## Data items
%%

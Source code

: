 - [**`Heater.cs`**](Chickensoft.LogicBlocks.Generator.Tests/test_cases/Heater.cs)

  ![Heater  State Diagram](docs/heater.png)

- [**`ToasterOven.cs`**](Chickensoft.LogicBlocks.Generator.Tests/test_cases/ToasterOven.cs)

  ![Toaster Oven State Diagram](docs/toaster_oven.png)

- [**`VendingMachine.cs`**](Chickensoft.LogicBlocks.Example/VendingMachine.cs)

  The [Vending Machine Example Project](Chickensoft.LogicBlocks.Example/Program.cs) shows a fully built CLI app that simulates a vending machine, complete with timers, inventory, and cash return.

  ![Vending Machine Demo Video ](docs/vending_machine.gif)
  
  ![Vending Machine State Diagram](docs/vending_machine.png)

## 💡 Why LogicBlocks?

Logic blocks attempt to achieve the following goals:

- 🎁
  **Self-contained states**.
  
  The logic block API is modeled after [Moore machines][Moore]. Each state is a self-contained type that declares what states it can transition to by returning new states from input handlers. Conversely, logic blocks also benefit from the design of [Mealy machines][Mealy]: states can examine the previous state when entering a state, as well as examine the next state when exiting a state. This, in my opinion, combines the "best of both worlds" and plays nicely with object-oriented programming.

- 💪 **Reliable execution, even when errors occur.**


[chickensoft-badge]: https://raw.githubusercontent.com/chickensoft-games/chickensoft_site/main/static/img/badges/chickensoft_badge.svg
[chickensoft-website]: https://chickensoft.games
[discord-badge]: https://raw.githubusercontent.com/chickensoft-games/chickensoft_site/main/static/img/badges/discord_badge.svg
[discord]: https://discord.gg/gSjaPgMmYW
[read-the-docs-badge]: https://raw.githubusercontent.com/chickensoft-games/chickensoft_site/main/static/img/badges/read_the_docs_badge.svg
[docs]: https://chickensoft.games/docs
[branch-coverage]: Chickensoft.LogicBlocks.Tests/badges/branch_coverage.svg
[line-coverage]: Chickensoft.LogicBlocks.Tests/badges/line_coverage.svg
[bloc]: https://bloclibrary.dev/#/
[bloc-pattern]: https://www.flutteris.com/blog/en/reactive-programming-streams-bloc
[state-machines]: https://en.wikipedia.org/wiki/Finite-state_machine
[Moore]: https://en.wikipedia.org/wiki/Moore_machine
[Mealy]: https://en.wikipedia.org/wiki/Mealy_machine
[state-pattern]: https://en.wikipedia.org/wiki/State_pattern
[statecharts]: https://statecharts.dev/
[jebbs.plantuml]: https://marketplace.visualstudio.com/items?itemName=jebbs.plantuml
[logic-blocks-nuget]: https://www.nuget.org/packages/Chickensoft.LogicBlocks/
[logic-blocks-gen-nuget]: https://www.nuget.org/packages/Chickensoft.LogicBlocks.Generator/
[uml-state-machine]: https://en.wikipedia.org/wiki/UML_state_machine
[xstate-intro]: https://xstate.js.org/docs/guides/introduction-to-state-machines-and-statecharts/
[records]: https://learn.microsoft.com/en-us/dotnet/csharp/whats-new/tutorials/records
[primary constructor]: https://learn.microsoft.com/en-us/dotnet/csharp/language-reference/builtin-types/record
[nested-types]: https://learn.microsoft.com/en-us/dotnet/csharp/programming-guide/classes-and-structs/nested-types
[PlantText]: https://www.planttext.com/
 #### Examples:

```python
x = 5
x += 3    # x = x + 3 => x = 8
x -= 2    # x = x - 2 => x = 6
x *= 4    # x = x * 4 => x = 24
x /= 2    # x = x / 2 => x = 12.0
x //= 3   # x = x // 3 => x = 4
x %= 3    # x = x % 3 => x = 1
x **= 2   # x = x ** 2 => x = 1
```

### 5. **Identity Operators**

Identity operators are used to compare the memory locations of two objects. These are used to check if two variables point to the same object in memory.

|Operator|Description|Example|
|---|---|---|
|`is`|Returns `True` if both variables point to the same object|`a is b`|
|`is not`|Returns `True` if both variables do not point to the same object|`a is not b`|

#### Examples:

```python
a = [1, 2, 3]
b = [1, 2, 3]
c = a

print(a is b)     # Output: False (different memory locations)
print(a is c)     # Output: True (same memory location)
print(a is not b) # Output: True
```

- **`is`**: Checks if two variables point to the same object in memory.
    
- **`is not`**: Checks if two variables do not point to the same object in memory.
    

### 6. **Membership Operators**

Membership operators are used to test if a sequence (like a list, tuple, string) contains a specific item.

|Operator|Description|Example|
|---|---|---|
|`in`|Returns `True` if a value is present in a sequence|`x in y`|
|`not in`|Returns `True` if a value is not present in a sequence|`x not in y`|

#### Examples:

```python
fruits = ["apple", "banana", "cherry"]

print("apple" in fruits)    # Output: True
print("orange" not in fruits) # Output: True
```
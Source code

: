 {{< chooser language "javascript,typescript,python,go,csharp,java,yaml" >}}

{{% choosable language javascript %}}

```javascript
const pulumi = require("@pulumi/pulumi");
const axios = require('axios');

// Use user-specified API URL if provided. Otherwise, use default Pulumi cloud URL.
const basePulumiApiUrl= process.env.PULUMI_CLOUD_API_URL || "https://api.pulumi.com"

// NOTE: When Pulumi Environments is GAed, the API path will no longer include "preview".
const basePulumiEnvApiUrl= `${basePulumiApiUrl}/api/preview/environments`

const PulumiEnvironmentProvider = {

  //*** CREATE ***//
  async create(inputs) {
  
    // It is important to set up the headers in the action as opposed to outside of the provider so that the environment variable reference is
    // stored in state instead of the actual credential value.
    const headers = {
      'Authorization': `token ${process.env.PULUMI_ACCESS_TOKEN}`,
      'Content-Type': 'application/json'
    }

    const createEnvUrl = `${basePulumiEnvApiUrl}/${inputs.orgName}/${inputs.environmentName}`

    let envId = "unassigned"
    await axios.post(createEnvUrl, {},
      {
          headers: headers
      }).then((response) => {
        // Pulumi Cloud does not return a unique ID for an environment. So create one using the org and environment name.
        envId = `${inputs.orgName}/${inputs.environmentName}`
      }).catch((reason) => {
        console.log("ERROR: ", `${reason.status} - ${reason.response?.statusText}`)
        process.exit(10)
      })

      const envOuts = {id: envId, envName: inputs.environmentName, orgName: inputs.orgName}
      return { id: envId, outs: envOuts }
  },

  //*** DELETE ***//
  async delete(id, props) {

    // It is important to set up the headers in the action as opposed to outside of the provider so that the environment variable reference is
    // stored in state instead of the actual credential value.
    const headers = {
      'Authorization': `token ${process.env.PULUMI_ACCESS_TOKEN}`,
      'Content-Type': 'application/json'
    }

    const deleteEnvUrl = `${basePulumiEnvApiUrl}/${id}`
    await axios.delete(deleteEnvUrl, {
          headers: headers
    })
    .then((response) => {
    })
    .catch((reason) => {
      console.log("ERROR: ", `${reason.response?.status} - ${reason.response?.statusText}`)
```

%%

## EXERCISE DETAILS
Please show all lines from the entries that contain the word "coverage".

## SOLUTION
[branch-coverage]: Chickensoft.LogicBlocks.Tests/badges/branch_coverage.svg
[line-coverage]: Chickensoft.LogicBlocks.Tests/badges/line_coverage.svg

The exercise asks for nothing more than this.